What you are asked to do
Review the material line by line. Identify and copy every line that contains the string "scikit".

##### Record extracts

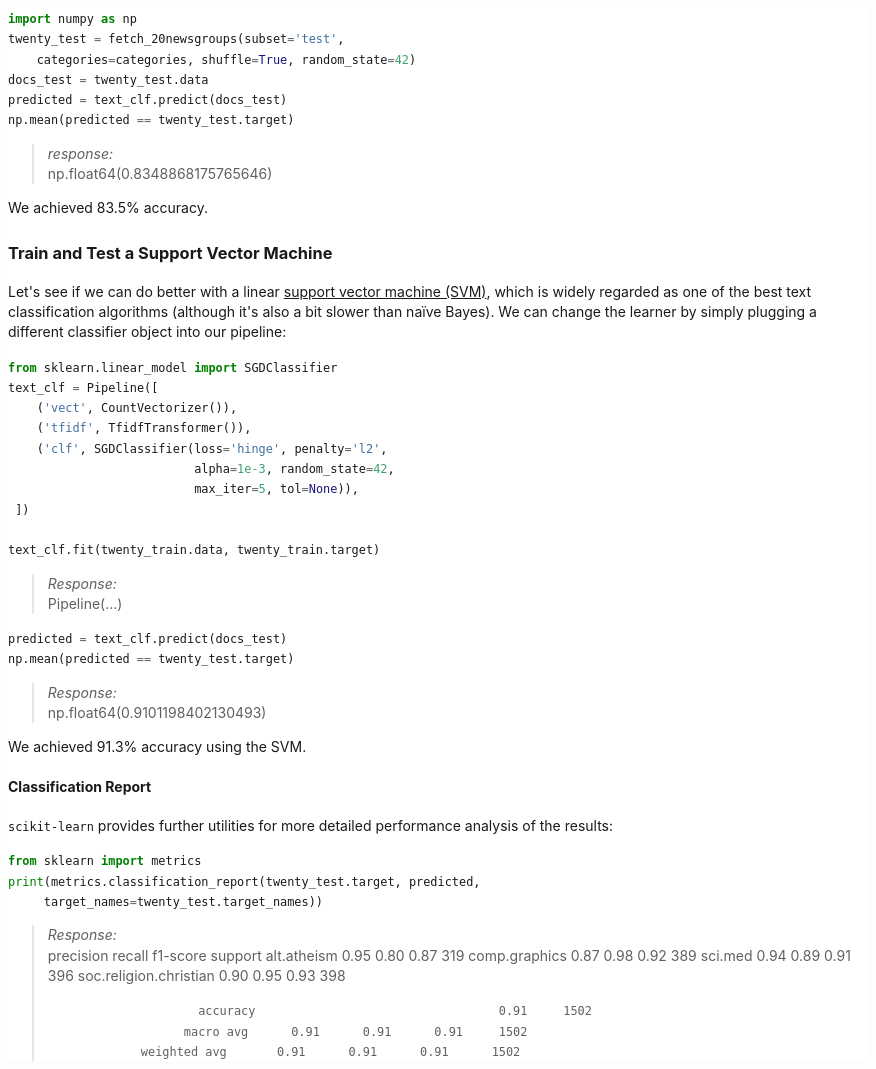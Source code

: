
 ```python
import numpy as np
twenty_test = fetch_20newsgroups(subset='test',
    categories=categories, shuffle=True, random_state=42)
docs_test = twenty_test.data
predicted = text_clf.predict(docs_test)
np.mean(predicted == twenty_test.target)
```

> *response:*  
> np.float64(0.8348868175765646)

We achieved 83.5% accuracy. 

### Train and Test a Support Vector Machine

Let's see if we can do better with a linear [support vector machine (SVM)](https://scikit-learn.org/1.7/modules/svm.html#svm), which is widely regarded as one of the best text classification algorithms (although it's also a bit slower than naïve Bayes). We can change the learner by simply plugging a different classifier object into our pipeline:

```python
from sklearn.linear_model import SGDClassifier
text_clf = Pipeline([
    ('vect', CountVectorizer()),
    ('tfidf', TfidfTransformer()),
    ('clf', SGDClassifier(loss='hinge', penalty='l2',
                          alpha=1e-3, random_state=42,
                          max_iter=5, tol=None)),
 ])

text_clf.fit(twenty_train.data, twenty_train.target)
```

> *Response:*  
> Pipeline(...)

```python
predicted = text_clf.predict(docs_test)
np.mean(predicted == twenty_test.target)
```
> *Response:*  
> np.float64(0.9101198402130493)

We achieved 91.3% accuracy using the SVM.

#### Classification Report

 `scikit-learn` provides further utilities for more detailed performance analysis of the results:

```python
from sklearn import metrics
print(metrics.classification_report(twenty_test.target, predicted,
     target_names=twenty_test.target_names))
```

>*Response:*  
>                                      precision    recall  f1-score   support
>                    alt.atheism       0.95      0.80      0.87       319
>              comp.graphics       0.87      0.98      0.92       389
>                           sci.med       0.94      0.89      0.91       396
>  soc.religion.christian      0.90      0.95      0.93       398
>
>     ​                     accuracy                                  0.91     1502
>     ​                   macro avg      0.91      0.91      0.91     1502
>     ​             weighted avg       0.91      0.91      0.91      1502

##########
##### Record extracts

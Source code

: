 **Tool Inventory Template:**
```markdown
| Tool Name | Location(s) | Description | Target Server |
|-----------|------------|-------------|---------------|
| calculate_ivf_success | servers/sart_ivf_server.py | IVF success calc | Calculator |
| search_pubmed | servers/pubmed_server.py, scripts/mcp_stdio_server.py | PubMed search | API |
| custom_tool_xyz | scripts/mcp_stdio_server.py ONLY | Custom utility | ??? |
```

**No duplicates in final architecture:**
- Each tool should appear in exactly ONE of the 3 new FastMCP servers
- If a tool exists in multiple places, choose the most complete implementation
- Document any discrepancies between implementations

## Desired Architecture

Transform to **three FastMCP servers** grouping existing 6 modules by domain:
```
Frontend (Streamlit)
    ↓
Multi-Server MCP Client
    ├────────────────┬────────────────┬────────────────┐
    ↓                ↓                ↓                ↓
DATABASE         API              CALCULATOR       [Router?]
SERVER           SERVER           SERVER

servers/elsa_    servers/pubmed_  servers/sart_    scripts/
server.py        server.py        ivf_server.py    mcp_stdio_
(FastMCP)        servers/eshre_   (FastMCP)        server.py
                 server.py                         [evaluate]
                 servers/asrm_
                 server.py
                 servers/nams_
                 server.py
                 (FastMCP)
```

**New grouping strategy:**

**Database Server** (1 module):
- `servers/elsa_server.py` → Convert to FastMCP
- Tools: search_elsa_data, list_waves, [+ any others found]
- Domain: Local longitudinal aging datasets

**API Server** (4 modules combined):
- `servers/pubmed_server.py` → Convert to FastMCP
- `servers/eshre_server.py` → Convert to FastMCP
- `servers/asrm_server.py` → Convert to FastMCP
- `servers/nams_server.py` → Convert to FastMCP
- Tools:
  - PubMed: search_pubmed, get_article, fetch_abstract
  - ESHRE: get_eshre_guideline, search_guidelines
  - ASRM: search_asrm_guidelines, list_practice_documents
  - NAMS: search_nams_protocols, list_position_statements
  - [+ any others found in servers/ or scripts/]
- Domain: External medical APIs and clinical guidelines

##########
##### Record extracts

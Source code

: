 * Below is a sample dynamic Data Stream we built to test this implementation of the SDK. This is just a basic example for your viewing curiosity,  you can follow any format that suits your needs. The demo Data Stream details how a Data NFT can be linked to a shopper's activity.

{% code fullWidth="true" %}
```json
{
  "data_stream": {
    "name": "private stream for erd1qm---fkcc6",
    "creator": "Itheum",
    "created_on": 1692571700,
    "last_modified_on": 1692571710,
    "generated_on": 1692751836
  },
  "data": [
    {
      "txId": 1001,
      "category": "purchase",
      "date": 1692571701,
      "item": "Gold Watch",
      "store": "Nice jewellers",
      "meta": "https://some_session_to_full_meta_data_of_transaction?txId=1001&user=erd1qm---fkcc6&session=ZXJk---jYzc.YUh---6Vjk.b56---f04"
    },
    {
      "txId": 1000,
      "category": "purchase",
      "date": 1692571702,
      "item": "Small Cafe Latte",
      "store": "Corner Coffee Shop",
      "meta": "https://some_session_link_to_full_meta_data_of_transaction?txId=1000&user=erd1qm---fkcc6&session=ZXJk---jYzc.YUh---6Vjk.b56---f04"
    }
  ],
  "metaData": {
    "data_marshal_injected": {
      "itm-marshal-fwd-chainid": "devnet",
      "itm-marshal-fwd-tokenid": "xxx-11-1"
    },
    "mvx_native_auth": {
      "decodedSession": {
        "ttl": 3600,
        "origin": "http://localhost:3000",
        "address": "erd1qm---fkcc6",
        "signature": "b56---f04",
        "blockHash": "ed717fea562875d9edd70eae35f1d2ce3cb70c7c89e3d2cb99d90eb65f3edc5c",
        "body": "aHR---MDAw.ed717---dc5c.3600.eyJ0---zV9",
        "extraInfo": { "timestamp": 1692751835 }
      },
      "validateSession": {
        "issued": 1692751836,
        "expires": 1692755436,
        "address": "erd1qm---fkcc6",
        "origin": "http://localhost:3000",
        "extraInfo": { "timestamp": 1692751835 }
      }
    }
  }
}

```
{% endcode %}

##########

Answer to this task
Let's see if we can do better with a linear [support vector machine (SVM)](https://scikit-learn.org/1.7/modules/svm.html#svm), which is widely regarded as one of the best text classification algorithms (although it's also a bit slower than naïve Bayes). We can change the learner by simply plugging a different classifier object into our pipeline:
 `scikit-learn` provides further utilities for more detailed performance analysis of the results:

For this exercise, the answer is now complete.